[Cbc] Back to the future - yet another factorization

John J Forrest jjforre at us.ibm.com
Tue Jul 21 10:36:02 EDT 2009


When I first put the Coin Factorization code into CoinUtils for use in
Gomory cuts,  I knew it was not totally suitable as it had been written for
some research on parallel simplex.  I am now adding another factorization
which may be of some interest.  Basically what I have done is tear out the
factorization from OSL and modify it to work with Coin.  That was not as
simple as it sounds and there may still be bugs in it.  It is mainly
designed for use in Cbc where problems tend to be smaller.

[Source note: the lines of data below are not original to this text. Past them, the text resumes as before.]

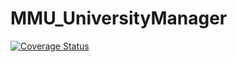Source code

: # MMU_UniversityManager
[![Coverage Status](https://coveralls.io/repos/github/Wabri/MMU_UniversityManager/badge.svg?branch=master)](https://coveralls.io/github/Wabri/MMU_UniversityManager?branch=master)
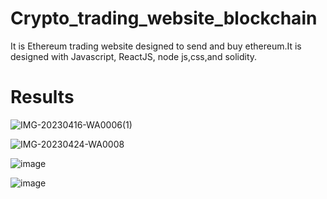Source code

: # Crypto_trading_website_blockchain
 It is Ethereum trading website designed to send and buy ethereum.It is designed with Javascript, ReactJS, node js,css,and solidity.

# Results


![IMG-20230416-WA0006(1)](https://github.com/devdasamale/Crypto_trading_website_blockchain/assets/100094659/b44c6638-11cf-496f-bff5-6da9f4de1086)


![IMG-20230424-WA0008](https://github.com/devdasamale/Crypto_trading_website_blockchain/assets/100094659/fa6847f1-ec53-4503-93a4-2b87b6156e38)


![image](https://github.com/devdasamale/Crypto_trading_website_blockchain/assets/100094659/38a14eee-096e-4dcf-8e24-847eb6c7de47)


![image](https://github.com/devdasamale/Crypto_trading_website_blockchain/assets/100094659/43bf9573-2708-4ecc-b7d3-1515708119a2)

The code is not aesthetically pleasing.  It was originally written in
Fortran in the 1980's and then converted to C by f2c in the 1990's.  It is
full of goto's and other horrible things.

On larger problems it is outperformed by the current factorization e.g.
solving ken-18 using the current factorization took 8.7 seconds, while
CoinOslFactorization took 20.7 seconds.  This is mainly due to the better
handling of hypersparsity by current code.  However for netlib it is
marginally slower 42.1 seconds as against 41.7 seconds.  However for
running the standard subset of 44 miplib problems (i.e. cbc -miplib) using
OslFactorization gives a time of 140.3 seconds as against 181.8 .

Unluckily when I tried on a different computer, it was slower so some of
this was luck.  Running on most of the Mittelman problems the Osl
factorization won more than it lost.  However doing some more tests I found
that the CXXDEFS -DCOIN_FAST_CODE makes a big difference as without it osl
version took 20 seconds longer (on 44 miplib problems) and I had not got
that set on the other computer.  -DCOIN_FAST_CODE assumes user is not
stupid and is not going to give cuts with duplicates, is not going
to ..... . But of course the code may fail unit tests so I am not sure it
can be default.

So I am putting it in Coin and I may be able to improve the code further.
See if it helps on your problems or if you find any bugs.

Also some non standard options seem to help (with and without osl) - you
may wish to try them -
a) allowing some cuts produced at root node to be kept and used anywhere if
they do anything.
just -gomory onglobal and -knapsack onglobal seem to work
b) fewer iterations in strong branching - hot(StartMaxIts) 10

John Forrest

To use from the standalone solver use -factorization osl while the function
call is ClpSimplex::solver->factorization()->forceOtherFactorization(3);

I will be interested in people's experience.